'''

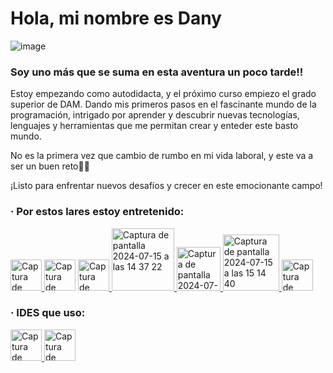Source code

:      
# Hola, mi nombre es Dany
![image](https://github.com/user-attachments/assets/f8e77a27-f772-40ae-856c-c5faa7d87fda)


### Soy uno más que se suma en esta aventura un poco tarde!! 

Estoy empezando como autodidacta, y el próximo curso empiezo el grado superior de DAM. Dando mis primeros pasos en el fascinante mundo de la programación, intrigado por aprender y descubrir nuevas tecnologías, lenguajes y herramientas que me permitan crear y enteder este basto mundo.

No es la primera vez que cambio de rumbo en mi vida laboral, y este va a ser un buen reto💪🏻

¡Listo para enfrentar nuevos desafíos y crecer en este emocionante campo!


### · Por estos lares estoy entretenido:  
<!-- GIT -->
<a href="https://git-scm.com">
<img tittle="Hola Git!" width="50" alt="Captura de pantalla 2024-07-15 a las 14 30 09" src="https://github.com/user-attachments/assets/c60432c6-ed5a-4b8a-83a8-e9be9d28c3c2">
</a>

<!-- GitHub no url -->
<img tittle="Hola GitHub!" width="50" alt="Captura de pantalla 2024-07-15 a las 14 36 00" src="https://github.com/user-attachments/assets/000594ac-deca-46ec-9048-f0ecf449f792"> 

<!-- JAVA -->
<a href="https://www.java.com/es/">
<img tittle="Hola Java!" width="50" alt="Captura de pantalla 2024-07-15 a las 16 50 22" src="https://github.com/user-attachments/assets/ae653462-33c0-4a76-9c28-d23fb657e3ad">
</a>

<!-- CodeGym -->
<a href="https://codegym.cc/es/quests">
<img tittle="Hola CodeGym!" width="100" alt="Captura de pantalla 2024-07-15 a las 14 37 22" src="https://github.com/user-attachments/assets/3d6e6b6a-270a-4134-8d6c-3b4f108bba33"> 
</a>

<!-- MySql -->
<a href="https://www.mysql.com">
<img tittle="Hola MySql!" width="70" alt="Captura de pantalla 2024-07-15 a las 14 39 45" src="https://github.com/user-attachments/assets/ab5840d5-5436-4240-bf69-b57e89638619"> 
</a>

<!-- LINUX UBUNTU -->
<a href="https://ubuntu.com">
<img tittle="Hola Linux!" width="90" alt="Captura de pantalla 2024-07-15 a las 15 14 40" src="https://github.com/user-attachments/assets/9033e255-05c3-44ef-964e-1676f7e1e711"> 
</a>

<!-- HTML5 -->
<a href="https://developer.mozilla.org/es/docs/Glossary/HTML5">
<img tittle="Hola HTML5!" width="50" alt="Captura de pantalla 2024-07-15 a las 16 49 33" src="https://github.com/user-attachments/assets/94d66adc-fa74-4c05-93c0-d6f479b91309">
</a>

### · IDES que uso:  

<!-- VsCode -->
<a href="https://code.visualstudio.com">
<img tittle="Visual Studio Code" width="50" alt="Captura de pantalla 2024-07-16 a las 10 08 37" src="https://github.com/user-attachments/assets/659a6425-f2ff-473d-ae9b-84d9a90808d1">
</a>

<!-- IntelliJ IDEA -->
<a href="https://www.jetbrains.com/idea/">
<img tittle="IntelliJ IDEA" width="50" alt="Captura de pantalla 2024-07-16 a las 10 10 28" src="https://github.com/user-attachments/assets/3ec2b313-542d-436b-85e1-3af8ba160a57">
</a>








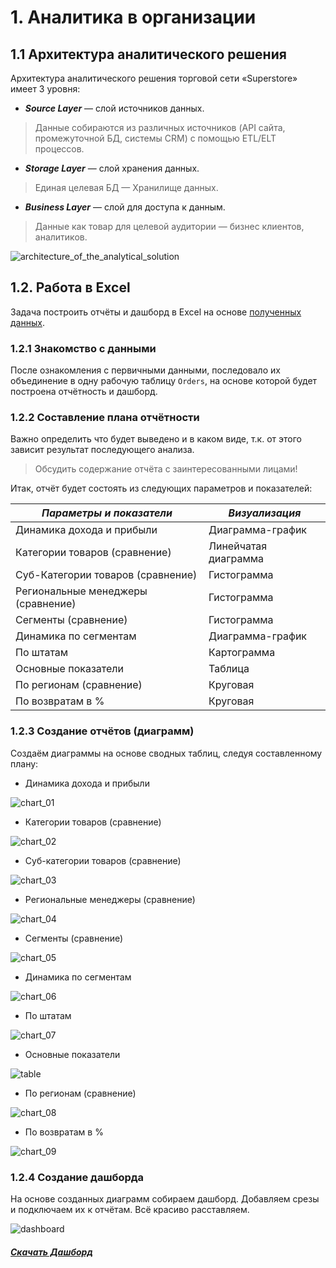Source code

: # 1. Аналитика в организации
## 1.1 Архитектура аналитического решения
Архитектура аналитического решения торговой сети «Superstore» имеет 3 уровня:
- ***Source Layer*** — слой источников данных. 
> Данные собираются из различных источников (API сайта, промежуточной БД, системы CRM) с помощью ETL/ELT процессов.
- ***Storage Layer*** — слой хранения данных.
> Единая целевая БД — Хранилище данных.
- ***Business Layer*** — слой для доступа к данным.
> Данные как товар для целевой аудитории — бизнес клиентов, аналитиков.

![architecture_of_the_analytical_solution](https://github.com/user-attachments/assets/c2425495-5def-4f4a-a0b2-9939bbd8094e)

## 1.2. Работа в Excel
Задача построить отчёты и дашборд в Excel на основе [полученных данных](https://github.com/user-attachments/files/16646274/Sample.-.Superstore.xls).

### 1.2.1 Знакомство с данными
После ознакомления с первичными данными, последовало их объединение в одну рабочую таблицу `Orders`, на основе которой будет построена отчётность и дашборд.

### 1.2.2 Составление плана отчётности
Важно определить что будет выведено и в каком виде, т.к. от этого зависит результат последующего анализа.

> Обсудить содержание отчёта с заинтересованными лицами!

Итак, отчёт будет состоять из следующих параметров и показателей:

|***Параметры и показатели***|***Визуализация***|
|---|---|
|Динамика дохода и прибыли|Диаграмма-график|
|Категории товаров (сравнение)|Линейчатая диаграмма|
|Суб-Категории товаров (сравнение)|Гистограмма|
|Региональные менеджеры (сравнение)|Гистограмма|
|Сегменты (сравнение)|Гистограмма|
|Динамика по сегментам|Диаграмма-график|
|По штатам|Картограмма|
|Основные показатели|Таблица|
|По регионам (сравнение)|Круговая|
|По возвратам в %|Круговая|

### 1.2.3 Создание отчётов (диаграмм)
Создаём диаграммы на основе сводных таблиц, следуя составленному плану:
- Динамика дохода и прибыли

![chart_01](https://github.com/user-attachments/assets/5688af7e-ae06-4458-ac2b-ba3305eb660b)


- Категории товаров (сравнение)

![chart_02](https://github.com/user-attachments/assets/249dd7bb-cbc2-4fb9-a8b9-b0bd334c62a7)


- Суб-категории товаров (сравнение)

![chart_03](https://github.com/user-attachments/assets/d83cbd47-52ff-44e8-b880-b61a8b58b836)


- Региональные менеджеры (сравнение)

![chart_04](https://github.com/user-attachments/assets/80022dfe-3216-4184-94e8-d2dd79cf656e)


- Сегменты (сравнение)

![chart_05](https://github.com/user-attachments/assets/98531d04-f016-4b41-bd3c-f356904a0fd1)


- Динамика по сегментам

![chart_06](https://github.com/user-attachments/assets/2c2445d7-3b9e-4c57-976b-17e342f39832)


- По штатам

![chart_07](https://github.com/user-attachments/assets/15178539-6528-4ee2-a888-da359aa96f7b)


- Основные показатели

![table](https://github.com/user-attachments/assets/73d57297-5bab-4b06-95d8-c421f7c47b7f)


- По регионам  (сравнение)

![chart_08](https://github.com/user-attachments/assets/e1c2fc2d-4a9c-450c-ae1c-20ba94b60dba)


- По возвратам в %

![chart_09](https://github.com/user-attachments/assets/4d77abd9-645c-4677-ab88-aeb0c60d033a)

### 1.2.4 Создание дашборда
На основе созданных диаграмм собираем дашборд. Добавляем срезы и подключаем их к отчётам. Всё красиво расставляем.

![dashboard](https://github.com/user-attachments/assets/747ad279-8618-4c1d-8512-62e2fdb1cc6c)

##### [Скачать Дашборд](https://github.com/user-attachments/files/16664517/superstore.dashboard.xlsx)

'''

» PROBLEM STATEMENT
Repeat, character for character, the lines of the material above from the line with "дохода и прибыли|Диаграмма-график|" through the line with "- По штатам".

» ANSWER SPACE
|Динамика дохода и прибыли|Диаграмма-график|
|Категории товаров (сравнение)|Линейчатая диаграмма|
|Суб-Категории товаров (сравнение)|Гистограмма|
|Региональные менеджеры (сравнение)|Гистограмма|
|Сегменты (сравнение)|Гистограмма|
|Динамика по сегментам|Диаграмма-график|
|По штатам|Картограмма|
|Основные показатели|Таблица|
|По регионам (сравнение)|Круговая|
|По возвратам в %|Круговая|

### 1.2.3 Создание отчётов (диаграмм)
Создаём диаграммы на основе сводных таблиц, следуя составленному плану:
- Динамика дохода и прибыли

![chart_01](https://github.com/user-attachments/assets/5688af7e-ae06-4458-ac2b-ba3305eb660b)


- Категории товаров (сравнение)

![chart_02](https://github.com/user-attachments/assets/249dd7bb-cbc2-4fb9-a8b9-b0bd334c62a7)


- Суб-категории товаров (сравнение)

![chart_03](https://github.com/user-attachments/assets/d83cbd47-52ff-44e8-b880-b61a8b58b836)


- Региональные менеджеры (сравнение)

![chart_04](https://github.com/user-attachments/assets/80022dfe-3216-4184-94e8-d2dd79cf656e)


- Сегменты (сравнение)

![chart_05](https://github.com/user-attachments/assets/98531d04-f016-4b41-bd3c-f356904a0fd1)


- Динамика по сегментам

![chart_06](https://github.com/user-attachments/assets/2c2445d7-3b9e-4c57-976b-17e342f39832)


- По штатам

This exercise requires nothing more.